On a crisp, sunny day way last June, I set off on foot with the lovely Merrolee to do a walking tour of Balmain’s historical architecture. Balmain is full of old homes and buildings dating from the 1840s. On previous jaunts around town, I’d admired and wondered about the history of them, so was thrilled when Merrolee told me about the self-guided tours.
Our journey began down by the wharf, with Bell’s Store which was built in 1888. It was originally a warehouse. That beautiful stepped gable was demolished by Fenwick’s tugboat company in order to provide a better view of the boating operations. It was restored in 2012 using old photographs as guides.
The sandstone was likely quarried nearby. The arrangement of the blocks and the surface carving are examples of the style of the time. Mortar was made from burnt oyster shells from the harbour. I get a little thrill to see the marks made by hands from long ago, it makes the connection to that person a little more real.
Just up the road a bit, is Waterman’s Cottage built in 1841 by stonemason John Cavill for McKenzie the Waterman who provided ferry service in and out of Balmain. Overland travel was still muddy and treacherous, so the ferry was an important service. Many of the older buildings in Balmain have these corner facing doors.
Apparently, McKenzie meant to add a terrace here, but it was never finished.
The Cahermore was one of the many original pubs built in Balmain.
The Unity Hall was a hotel and a meeting place for a Friendly Society, Balmain Manchester Unity Independent Order of Oddfellows, an early form of insurance. It was also a drinking establishment.
Hotels in Australia are actually public houses, or pubs; places to eat and drink rather than bed down for the night, although in the early days, hotels were required to have at least two sleeping rooms suitable for accommodation.

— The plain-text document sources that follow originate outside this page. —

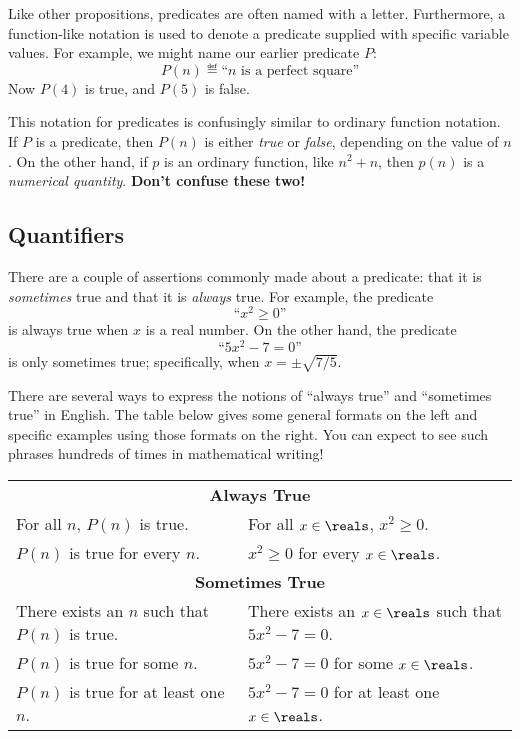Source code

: Like other propositions, predicates are often named with a letter.
Furthermore, a function-like notation is used to denote a predicate
supplied with specific variable values.  For example, we might name
our earlier predicate $P$:
%
\[
P(n) \eqdef \text{``$n$ is a perfect square''}
\]
%
Now $P(4)$ is true, and $P(5)$ is false.

This notation for predicates is confusingly similar to ordinary function
notation.  If $P$ is a predicate, then $P(n)$ is either \emph{true} or
\emph{false}, depending on the value of $n$.  On the other hand, if $p$
is an ordinary function, like $n^2 + n$, then $p(n)$ is a
\emph{numerical quantity}.  \textbf{Don't confuse these two!}

\subsection{Quantifiers}

There are a couple of assertions commonly made about a predicate: that it
is \emph{sometimes} true and that it is \emph{always} true.  For
example, the predicate
%
\[
\text{``$x^2 \geq 0$''}
\]
%
is always true when $x$ is a real number.  On the other hand, the
predicate
%
\[
\text{``$5x^2 - 7 = 0$''}
\]
%
is only sometimes true; specifically, when $x = \pm \sqrt{7/5}$.

There are several ways to express the notions of ``always true'' and
``sometimes true'' in English.  The table below gives some general
formats on the left and specific examples using those formats on the
right.  You can expect to see such phrases hundreds of times in
mathematical writing!
%
\begin{center}
\begin{tabular}{ll}
\multicolumn{2}{c}{\textbf{Always True}} \\[1ex]
For all $n$, $P(n)$ is true. & For all $x \in \reals$, $x^2 \geq 0$. \\
$P(n)$ is true for every $n$. & $x^2 \geq 0$ for every $x \in \reals$. \\[2ex]
\multicolumn{2}{c}{\textbf{Sometimes True}} \\[1ex]
There exists an $n$ such that $P(n)$ is true. & There exists an $x \in \reals$ such that $5x^2 - 7 = 0$.\\
$P(n)$ is true for some $n$. & $5x^2 - 7 = 0$ for some $x \in \reals$.\\
$P(n)$ is true for at least one $n$. & $5x^2-7=0$ for at least one $x \in \reals$.
\end{tabular}
\end{center}

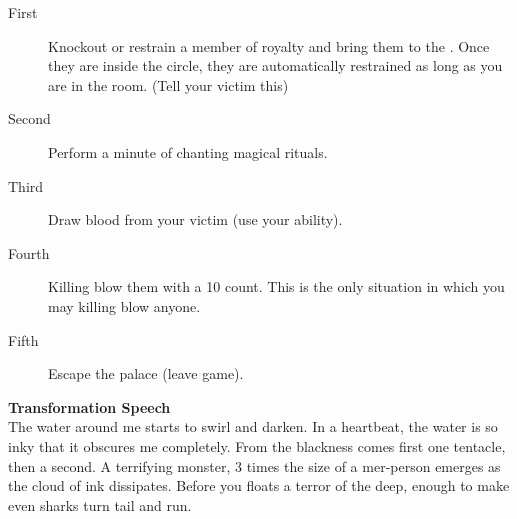 \documentclass[green]{NeptuneBall}
\begin{document}
\begin{description}
\item[First] Knockout or restrain a member of royalty and bring them to the \sRunicCircle{}. Once they are inside the circle, they are automatically restrained as long as you are in the room. (Tell your victim this)
\item[Second] Perform a minute of chanting magical rituals.
\item[Third] Draw blood from your victim (use your ability).
\item[Fourth] Killing blow them with a 10 count. This is the only situation in which you may killing blow anyone.
\item[Fifth] Escape the palace (leave game).
\end{description}

{\bf Transformation Speech}\\
The water around me starts to swirl and darken. In a heartbeat, the water is so inky that it obscures me completely. From the blackness comes first one tentacle, then a second. A terrifying monster, 3 times the size of a mer-person emerges as the cloud of ink dissipates. Before you floats a terror of the deep, enough to make even sharks turn tail and run.
\end{document}
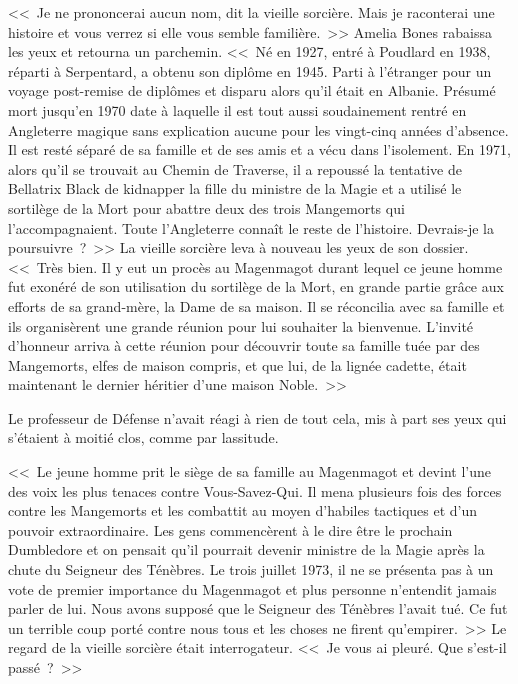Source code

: <<~Je ne prononcerai aucun nom, dit la vieille sorcière. Mais je raconterai une histoire et vous verrez si elle vous semble familière.~>> Amelia Bones rabaissa les yeux et retourna un parchemin. <<~Né en 1927, entré à Poudlard en 1938, réparti à Serpentard, a obtenu son diplôme en 1945. Parti à l'étranger pour un voyage post-remise de diplômes et disparu alors qu'il était en Albanie. Présumé mort jusqu'en 1970 date à laquelle il est tout aussi soudainement rentré en Angleterre magique sans explication aucune pour les vingt-cinq années d'absence. Il est resté séparé de sa famille et de ses amis et a vécu dans l'isolement. En 1971, alors qu'il se trouvait au Chemin de Traverse, il a repoussé la tentative de Bellatrix Black de kidnapper la fille du ministre de la Magie et a utilisé le sortilège de la Mort pour abattre deux des trois Mangemorts qui l'accompagnaient. Toute l'Angleterre connaît le reste de l'histoire. Devrais-je la poursuivre~?~>> La vieille sorcière leva à nouveau les yeux de son dossier. <<~Très bien. Il y eut un procès au Magenmagot durant lequel ce jeune homme fut exonéré de son utilisation du sortilège de la Mort, en grande partie grâce aux efforts de sa grand-mère, la Dame de sa maison. Il se réconcilia avec sa famille et ils organisèrent une grande réunion pour lui souhaiter la bienvenue. L'invité d'honneur arriva à cette réunion pour découvrir toute sa famille tuée par des Mangemorts, elfes de maison compris, et que lui, de la lignée cadette, était maintenant le dernier héritier d'une maison Noble.~>>

Le professeur de Défense n'avait réagi à rien de tout cela, mis à part ses yeux qui s'étaient à moitié clos, comme par lassitude.

<<~Le jeune homme prit le siège de sa famille au Magenmagot et devint l'une des voix les plus tenaces contre Vous-Savez-Qui. Il mena plusieurs fois des forces contre les Mangemorts et les combattit au moyen d'habiles tactiques et d'un pouvoir extraordinaire. Les gens commencèrent à le dire être le prochain Dumbledore et on pensait qu'il pourrait devenir ministre de la Magie après la chute du Seigneur des Ténèbres. Le trois juillet 1973, il ne se présenta pas à un vote de premier importance du Magenmagot et plus personne n'entendit jamais parler de lui. Nous avons supposé que le Seigneur des Ténèbres l'avait tué. Ce fut un terrible coup porté contre nous tous et les choses ne firent qu'empirer.~>> Le regard de la vieille sorcière était interrogateur. <<~Je vous ai pleuré. Que s'est-il passé~?~>>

This nomenclature was quite confusing to us in our early days in ‘Straya. And not just us apparently; one day we were having dinner at the East Village Hotel in Balmain, when a woman came strolling in pulling her suitcase behind her. She looked confused as well.
There was much more to see on the walk than just what was officially on the tour. We aren’t sure, but think this was what remains of the original dunny. Dunnies were similar to outhouses and provided sanitation until 1913 in Balmain. The dunny man would come along in the early hours or at night and collect the waste through the dunny door. This service could be had for 1 pound per annum.
I had been fascinated with this house since our arrival in Balmain, and would pay to see the insides. I wish they did public open houses. It’s a private residence. Named Ewenton Mansion after one of its owners, it represents three separate phases of construction. First in 1854 Robert Blake, a former quartermaster turned civilian sheriff, built a single story house which he named Blake Vale. In 1856, Major Ewen Wallace Cameron bought it, named it after himself, and hired architect James MacDonald to add an entrance portico and the stone upper story. In 1872 the three story wing on the left was added to accommodate the growing family.
This is just a smattering of the interesting sights along the tour. One of my favorite things about living in Australia is the history that is close at hand in every direction. There are heaps of these types of self-guided walking tours as well as plenty of historical houses and gardens to visit like Vaucluse House , one of the Sydney Living Museums sites. I hope to visit more of these in the upcoming months!